I also think that what I love about this city is that these have always been my folks. I like that when I'm in Whole Foods, people come up and talk to me about albums they like. I like that when I'm at the florist, I can have a conversation about my dog and the florist's dog. I like that when I go to my bakery, they already have what I like boxed up for me, not because I'm special, but because I'm there, because I've been there, because I'm tenured. My affections are tenured in this place, but also my real presence has a tenure to it. I get hesitant about anything that might separate me or build an artificial or very real hierarchy between me and the people who live here, because we all know better than that. I don't want to be separate from, I don't want people to ever be afraid to come up and talk to me because they saw my picture in the New York Times or whatever.

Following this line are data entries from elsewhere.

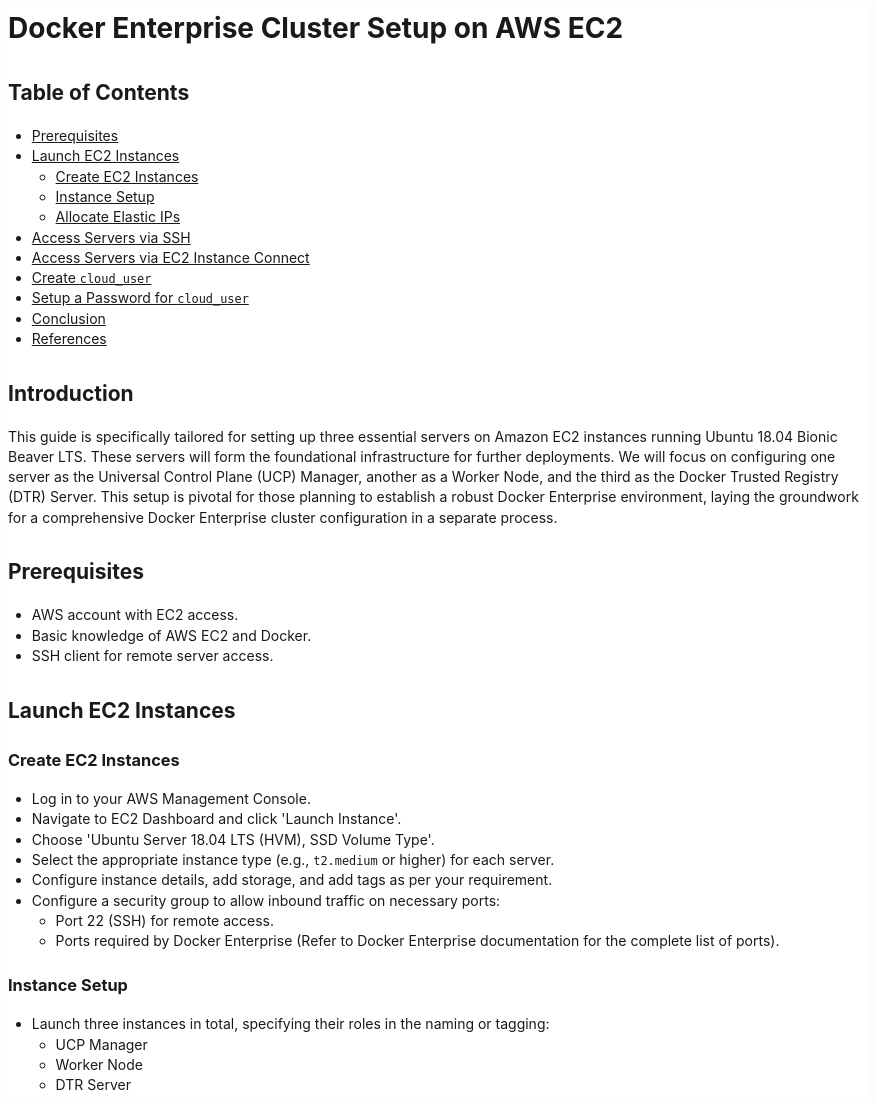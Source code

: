 # Docker Enterprise Cluster Setup on AWS EC2

## Table of Contents

- [Prerequisites](#prerequisites)
- [Launch EC2 Instances](#launch-ec2-instances)
   - [Create EC2 Instances](#create-ec2-instances)
   - [Instance Setup](#12-instance-setup)
   - [Allocate Elastic IPs](#13-allocate-elastic-ips)
- [Access Servers via SSH](#access-servers-via-ssh)
- [Access Servers via EC2 Instance Connect](#access-servers-via-ec2-instance-connect)
- [Create `cloud_user`](#create-cloud_user)
- [Setup a Password for `cloud_user`](#setup-a-password-for-cloud_user)
- [Conclusion](#conclusion)
- [References](#references)

## Introduction

This guide is specifically tailored for setting up three essential servers on Amazon EC2 instances running Ubuntu 18.04 Bionic Beaver LTS. These servers will form the foundational infrastructure for further deployments. We will focus on configuring one server as the Universal Control Plane (UCP) Manager, another as a Worker Node, and the third as the Docker Trusted Registry (DTR) Server. This setup is pivotal for those planning to establish a robust Docker Enterprise environment, laying the groundwork for a comprehensive Docker Enterprise cluster configuration in a separate process.

## Prerequisites

- AWS account with EC2 access.
- Basic knowledge of AWS EC2 and Docker.
- SSH client for remote server access.

## Launch EC2 Instances

### Create EC2 Instances

- Log in to your AWS Management Console.
- Navigate to EC2 Dashboard and click 'Launch Instance'.
- Choose 'Ubuntu Server 18.04 LTS (HVM), SSD Volume Type'.
- Select the appropriate instance type (e.g., `t2.medium` or higher) for each server.
- Configure instance details, add storage, and add tags as per your requirement.
- Configure a security group to allow inbound traffic on necessary ports:
  - Port 22 (SSH) for remote access.
  - Ports required by Docker Enterprise (Refer to Docker Enterprise documentation for the complete list of ports).

### Instance Setup

- Launch three instances in total, specifying their roles in the naming or tagging:
  - UCP Manager
  - Worker Node
  - DTR Server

I am not only a part of a community, but any success I have begins here. I would like to build a world in Columbus where people are not interested in me because of what I produce. Here, if my lasting legacy is only what I've produced, then I think I've maybe failed as a community member. If in Columbus, after I'm gone, what people say is he wrote some books I loved, then I've really failed as a person who purports to love this place and love the people in it. Because, yes, I love Columbus deeply, but I'm not in love with the fucking skyline. I'm not in love with the bridges. I'm in love with the people. The people are the architecture of the place. I owe the affection I have for that architecture and those people who really built this place to shine through.